Today, more than half the companies in the S&P 500 combine the roles of Chairman and CEO. When those two positions are held by the same person, the CEO listens only to himself. He also basically gets to handpick all the other members of the board and senior management. That generally provides a captive audience for the CEO.
…through their recent campaign successes, hedge fund activists have shown that the Boards of some of the largest and best-known companies in the country lack the objectivity to identify and exploit strategic maneuvers that would benefit their shareholders.
Whether the two roles should be combined is a debate that has been brewing for years. No one really knows if one governance model outperforms the other. For a couple of very good reasons, however, the momentum has shifted decidedly in favor of splitting the roles. First, thanks to the recent spate of banking scandals and product recalls, institutional investors have begun to clamor for separate roles as a way of rehabilitating organizational culture and tightening operational controls. Secondly, through their recent campaign successes, hedge fund activists have shown that the Boards of some of the largest and best-known companies in the country lack the objectivity to identify and exploit strategic maneuvers that would benefit their shareholders (and not just in the form of quick pops in their stock prices).

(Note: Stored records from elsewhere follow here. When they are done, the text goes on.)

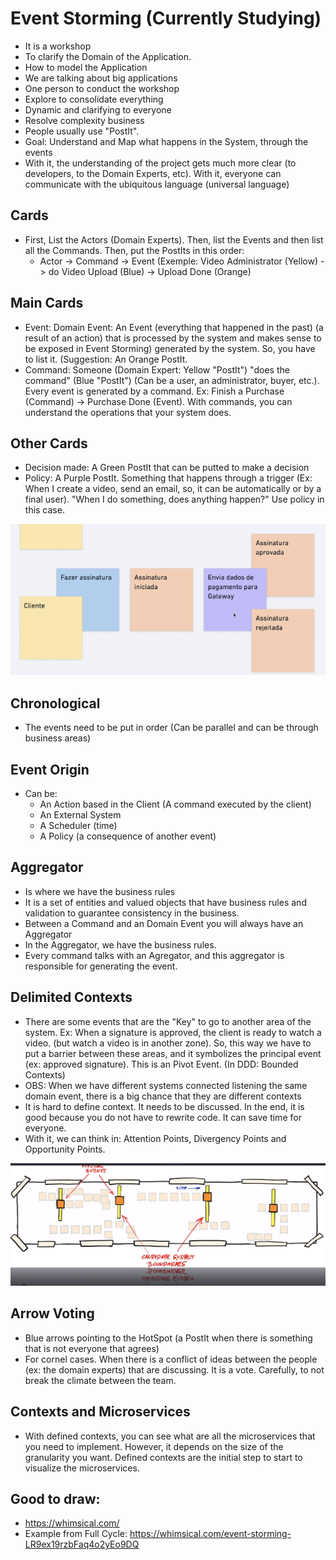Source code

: # Event Storming (Currently Studying)

* It is a workshop
* To clarify the Domain of the Application.
* How to model the Application
* We are talking about big applications
* One person to conduct the workshop
* Explore to consolidate everything
* Dynamic and clarifying to everyone
* Resolve complexity business
* People usually use "PostIt".
* Goal: Understand and Map what happens in the System, through the events
* With it, the understanding of the project gets much more clear (to developers, to the Domain Experts, etc). With it, everyone can communicate with the ubiquitous language (universal language)

## Cards

- First, List the Actors (Domain Experts). Then, list the Events and then list all the Commands. Then, put the PostIts in this order:
  * Actor -> Command -> Event (Exemple: Video Administrator (Yellow) -> do Video Upload (Blue) -> Upload Done (Orange)

## Main Cards

- Event: Domain Event: An Event (everything that happened in the past) (a result of an action) that is processed by the system and makes sense to be exposed in Event Storming) generated by the system. So, you have to list it. (Suggestion: An Orange PostIt.
- Command: Someone (Domain Expert: Yellow "PostIt") "does the command" (Blue "PostIt") (Can be a user, an administrator, buyer, etc.). Every event is generated by a command. Ex: Finish a Purchase (Command) -> Purchase Done (Event). With commands, you can understand the operations that your system does.

## Other Cards

- Decision made: A Green PostIt that can be putted to make a decision
- Policy: A Purple PostIt. Something that happens through a trigger (Ex: When I create a video, send an email, so, it can be automatically or by a final user). "When I do something, does anything happen?" Use policy in this case.

![](https://github.com/fabiolnh/event-storming/blob/main/assets/pic1.png?raw=true)

## Chronological
- The events need to be put in order (Can be parallel and can be through business areas)

## Event Origin
- Can be:
  * An Action based in the Client (A command executed by the client)
  * An External System
  * A Scheduler (time)
  * A Policy (a consequence of another event)

## Aggregator
- Is where we have the business rules 
- It is a set of entities and valued objects that have business rules and validation to guarantee consistency in the business. 
- Between a Command and an Domain Event you will always have an Aggregator
- In the Aggregator, we have the business rules.
- Every command talks with an Agregator, and this aggregator is responsible for generating the event.

## Delimited Contexts
- There are some events that are the "Key" to go to another area of the system. Ex: When a signature is approved, the client is ready to watch a video. (but watch a video is in another zone). So, this way we have to put a barrier between these areas, and it symbolizes the principal event (ex: approved signature). This is an Pivot Event. (In DDD: Bounded Contexts)
- OBS: When we have different systems connected listening the same domain event, there is a big chance that they are different contexts
- It is hard to define context. It needs to be discussed. In the end, it is good because you do not have to rewrite code. It can save time for everyone.
- With it, we can think in: Attention Points, Divergency Points and Opportunity Points.

 ![](https://github.com/fabiolnh/event-storming/blob/main/assets/pic2.png?raw=true)

## Arrow Voting
- Blue arrows pointing to the HotSpot (a PostIt when there is something that is not everyone that agrees)
- For cornel cases. When there is a conflict of ideas between the people (ex: the domain experts) that are discussing. It is a vote. Carefully, to not break the climate between the team. 

## Contexts and Microservices
- With defined contexts, you can see what are all the microservices that you need to implement. However, it depends on the size of the granularity you want. Defined contexts are the initial step to start to visualize the microservices.

## Good to draw:
- https://whimsical.com/
- Example from Full Cycle: https://whimsical.com/event-storming-LR9ex19rzbFaq4o2yEo9DQ
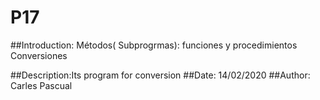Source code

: # P17

##Introduction: Métodos( Subprogrmas): funciones y procedimientos Conversiones

##Description:Its program for conversion 
##Date: 14/02/2020
##Author: Carles Pascual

Because they can’t help but be wedded to their own courses of action, company managements are inherently resistant to the bold moves typically promoted by activists. Activists, meanwhile, are attracting increasing support for their campaigns from the largest institutional investors in the country. Sovereign wealth funds, such as Norway’s gargantuan Government Pension Fund (almost $900 billion in assets), are now also playing a more activist role with their investee companies.
What is evolving is a profound change in US corporate governance. Many of the largest companies have demonstrated their strategic weaknesses by conceding – sometimes sooner, sometimes later – that the activists on their case have good ideas or that the scams uncovered within their ranks expose serious cultural and operational infirmities. The public cannot help but think that lots of US companies are just too big or too complex to govern.
Short of breaking up those companies, we can take a crack at improving their performance by separating their Chairmen from their CEOs, which is what seems to be happening in the US. In 2002, for example, three out of every four Chairmen of S&P 500 companies were also their CEOs. Today, that figure is down to 57%. In the UK, by contrast, splitting the roles is considered best practice and only one of the 150 largest companies in the country (Carnival plc) still unifies the Chairman and CEO.
When the Chair is separated from the CEO, the former has the last word on any major corporate resolution. Now map that concept onto twin-hatted US moguls like Jamie Dimon (JPMorgan) and Lloyd Blankfein (Goldman Sachs) and guess how they would choose between those roles (if they had the choice). That would put someone else in charge of day-to-day operations who would report to them – not in their capacity as CEOs, but as the legal guardians of their companies’ shareholders.
To free the non-executive directors entirely from the clutches of the CEO, the next step would be to require all of them to be nominated by a committee of outside directors.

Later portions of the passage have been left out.